**Activity**. Could you return each line of the material that has "particular" in it?

**Extracted records**.
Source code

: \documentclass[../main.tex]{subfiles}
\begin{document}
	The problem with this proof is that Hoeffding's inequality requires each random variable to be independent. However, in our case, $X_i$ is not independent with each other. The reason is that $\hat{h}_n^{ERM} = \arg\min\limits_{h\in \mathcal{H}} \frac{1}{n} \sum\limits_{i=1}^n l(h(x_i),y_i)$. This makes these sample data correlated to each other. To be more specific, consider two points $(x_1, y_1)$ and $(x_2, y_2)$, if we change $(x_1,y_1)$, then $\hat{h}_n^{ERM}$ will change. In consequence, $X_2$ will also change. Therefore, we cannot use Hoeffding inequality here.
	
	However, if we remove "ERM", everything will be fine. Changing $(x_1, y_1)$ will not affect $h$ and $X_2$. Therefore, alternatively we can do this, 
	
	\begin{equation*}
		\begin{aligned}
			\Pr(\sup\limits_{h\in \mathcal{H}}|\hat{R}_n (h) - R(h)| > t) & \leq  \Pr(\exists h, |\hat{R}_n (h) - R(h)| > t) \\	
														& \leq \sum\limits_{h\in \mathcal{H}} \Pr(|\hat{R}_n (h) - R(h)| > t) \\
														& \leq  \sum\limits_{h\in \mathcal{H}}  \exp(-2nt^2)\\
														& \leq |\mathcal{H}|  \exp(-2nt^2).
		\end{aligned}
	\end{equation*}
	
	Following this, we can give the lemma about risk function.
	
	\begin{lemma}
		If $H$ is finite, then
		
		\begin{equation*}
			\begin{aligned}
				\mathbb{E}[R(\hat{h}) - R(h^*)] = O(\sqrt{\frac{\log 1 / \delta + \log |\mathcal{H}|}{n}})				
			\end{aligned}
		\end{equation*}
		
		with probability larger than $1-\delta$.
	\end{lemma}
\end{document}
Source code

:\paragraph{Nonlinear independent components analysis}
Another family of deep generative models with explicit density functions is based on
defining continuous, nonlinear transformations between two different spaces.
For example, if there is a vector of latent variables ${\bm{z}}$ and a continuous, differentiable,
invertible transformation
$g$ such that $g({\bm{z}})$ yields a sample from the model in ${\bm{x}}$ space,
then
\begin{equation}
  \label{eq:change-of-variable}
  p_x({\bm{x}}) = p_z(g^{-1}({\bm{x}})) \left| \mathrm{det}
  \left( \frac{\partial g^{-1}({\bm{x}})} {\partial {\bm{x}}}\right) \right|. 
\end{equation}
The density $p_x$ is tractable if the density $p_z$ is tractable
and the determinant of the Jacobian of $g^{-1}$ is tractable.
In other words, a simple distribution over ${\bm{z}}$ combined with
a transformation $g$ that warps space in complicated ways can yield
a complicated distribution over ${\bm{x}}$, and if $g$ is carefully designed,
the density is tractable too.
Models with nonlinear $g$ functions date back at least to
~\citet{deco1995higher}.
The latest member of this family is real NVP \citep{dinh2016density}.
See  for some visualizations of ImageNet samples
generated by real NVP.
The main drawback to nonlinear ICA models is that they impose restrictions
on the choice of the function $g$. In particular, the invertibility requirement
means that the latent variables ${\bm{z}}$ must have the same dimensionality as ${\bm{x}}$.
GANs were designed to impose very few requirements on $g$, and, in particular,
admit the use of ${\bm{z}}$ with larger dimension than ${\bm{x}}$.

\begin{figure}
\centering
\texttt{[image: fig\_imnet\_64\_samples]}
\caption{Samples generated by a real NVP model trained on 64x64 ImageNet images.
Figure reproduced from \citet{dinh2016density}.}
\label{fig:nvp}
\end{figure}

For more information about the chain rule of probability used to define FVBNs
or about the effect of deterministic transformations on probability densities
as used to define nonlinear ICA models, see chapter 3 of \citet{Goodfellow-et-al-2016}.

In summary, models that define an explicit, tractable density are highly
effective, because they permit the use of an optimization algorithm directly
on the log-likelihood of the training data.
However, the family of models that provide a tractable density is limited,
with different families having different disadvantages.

**Exercise output**.
on the choice of the function $g$. In particular, the invertibility requirement
GANs were designed to impose very few requirements on $g$, and, in particular,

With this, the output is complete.